The Greenest City 2020 Action Plan that I present to you in detail in this article sets out a road map to achieve exactly that: and the best part is, YOU have the chance to participate in the process of making Vancouver super green.
The Greenest City 2020 Action Plan was adopted by the Vancouver City Council in July 2011. More than 35,000 people participated in its creation, so it was very precisely conceived and realized. The plan is based on the 2009 work of Mayor Gregor Robertson’s Greenest City Action Team, entitled Vancouver 2020: A Bright Green Future. As you will see, the 2011 action plan focuses on three main areas (carbon, waste, and ecosystems) and is divided into ten separate (yet interconnected) goals — each of which has specific 2020 as well as long-term (2050) targets. Since the plan was published, the City of Vancouver, City Council, local businesses, social enterprises, various organizations, and most importantly many of Vancouver’s citizens have been working hard on preparing for its implementation.
In October 2012, the first annual Greenest City 2020 Action Plan Implementation Update was published to evaluate progress in all ten goals. While much has been achieved, much more improvement still lies ahead. While looking this information over, it becomes quite obvious that we all have an important role to play. Vancouver will not become the greenest city in the world if its inhabitants do nothing to support these ten goals over time. Hopefully, this article will provide you with a couple of easy ideas on how you can participate and make a difference. So let’s get to work!
1. Green Economy
While it’s true that Vancouver is relatively successful as a green economy, we we have to do better. The aim of the first goal of the 2020 Green Action Plan is “securing Vancouver’s international reputation as a mecca of green enterprise.”
- Double the number of green jobs over 2010 levels by 2020.
Double the number of companies that are actively engaged in greening their operations over 2011 levels by 2020.
If everything goes as planned, our economy will get a significant boost from fulfilling this target and we can look forward to many new green jobs. According to the recently released implementation update, during the year since the project was launched, several positive steps have been taken. Amazingly enough, more than 1,300 of Vancouver’s businesses participated in making our city a greener place by improving their operations. The first annual Vancouver Cities Summit, a discussion platform for businesses and urban leaders to exchange creative ideas for a sustainable urban future, took place in the city in February 2012. The summit was quite a success, as it attracted 500 participants from ten countries.
What you can do:
Vancouver, in cooperation with the Vancouver Economic Commission, has been working to achieve a more competitive and innovative economy — by supporting green business opportunities and social enterprises. So if you’re a business owner: work on your own sustainable business plan. As a consumer, you might want to only use the services of companies that act green and not let businesses that don’t respect sustainability profit.
2. Climate Leadership
Vancouver has the smallest per capita carbon footprint in North America today. While that might feel like a huge achievement, the reality is that we have to do more. So brace yourselves: Eliminating dependence on fossil fuels is what the second goal of the 2020 Green Action Plan aims to achieve.

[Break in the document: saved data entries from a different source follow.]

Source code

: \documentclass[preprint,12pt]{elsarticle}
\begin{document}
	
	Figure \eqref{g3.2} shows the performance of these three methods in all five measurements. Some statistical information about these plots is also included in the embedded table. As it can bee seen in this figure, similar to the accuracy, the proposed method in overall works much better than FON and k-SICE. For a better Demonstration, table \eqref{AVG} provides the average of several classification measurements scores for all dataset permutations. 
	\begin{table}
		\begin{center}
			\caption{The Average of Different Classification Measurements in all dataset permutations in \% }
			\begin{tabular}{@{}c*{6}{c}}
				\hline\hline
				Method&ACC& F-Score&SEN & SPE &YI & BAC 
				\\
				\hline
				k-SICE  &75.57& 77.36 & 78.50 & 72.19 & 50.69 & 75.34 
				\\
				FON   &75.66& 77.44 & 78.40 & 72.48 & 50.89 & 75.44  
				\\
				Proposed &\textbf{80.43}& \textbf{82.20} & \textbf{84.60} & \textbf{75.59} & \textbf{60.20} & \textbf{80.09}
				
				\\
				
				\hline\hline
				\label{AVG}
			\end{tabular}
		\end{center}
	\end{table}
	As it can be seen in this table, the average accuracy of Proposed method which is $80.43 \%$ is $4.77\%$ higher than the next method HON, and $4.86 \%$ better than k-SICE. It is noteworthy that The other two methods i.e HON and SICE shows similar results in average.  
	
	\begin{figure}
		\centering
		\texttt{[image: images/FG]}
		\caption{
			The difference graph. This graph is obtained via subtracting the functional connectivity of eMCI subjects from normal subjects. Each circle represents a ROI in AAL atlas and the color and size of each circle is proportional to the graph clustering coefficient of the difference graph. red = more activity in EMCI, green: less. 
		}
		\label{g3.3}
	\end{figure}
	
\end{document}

Reduce community-based greenhouse gas emissions by 33 per cent from 2007 levels.
New green jobs, lower energy costs, better air quality and improved health for citizens are among the expected results of this particular goal. Some progress towards a better climate has been achieved since the official introduction of the action plan, including the new Climate Change Adaptation Strategy.
What you can do:
Believe it or not, dangers to your health increase with a worsening climate and global warming. So kill two birds with one stone and think about walking or biking to work instead of taking a car and contributing to pollution. Or re-think whether or not it's truly necessary to keep all the lights in your home on if you're not in the room. How about energy-efficient electronics and appliances? Do you recycle? Give both of these a shot. We can all contribute to a better climate easily; we just have to investigate where we can do more consistently.
3. Green Buildings
An increasing number of buildings in our city can be labelled green and trust me: this number is going to be rapidly increasing in the coming years. Vancouver wants to be the world leader in green building design and construction, the third goal of the 2020 Green Action Plan shows.
Require all buildings constructed from 2020 onward to be carbon-neutral in operations.
Reduce energy use and greenhouse gas emissions in existing buildings by 20 per cent over 2007 levels.
Better climate adaptation and better water conservation are in my view, good enough reasons to fight hard to reach these targets. Recently, positive action has been taken to achieve fulfillment of this goal such as the Business Energy Advisor Program as well as a reported increase of 46 per cent in private Leadership in Energy and Environmental Design projects.
What you can do:
One of the best ways to be effective is to give plenty of thought when planning to purchase or build a house in the near future. Think about the way it’s being built, and how using green technology can save you money in the long run. Also, I said it before, but stay focused on reducing energy usage. Just keep the lights off when you go out of a room, unplug your electronic devices when you're not using them and always look for energy-efficient products.
4. Green Transportation
Car owners, listen up! I know you love your cars. I love mine as well, but I'd gladly walk now and then if it means I can leave a better planet for my kids and future grandkids. A nice walk, bike ride, or even public transit can make for a fun family outing with the kids, so give it a shot.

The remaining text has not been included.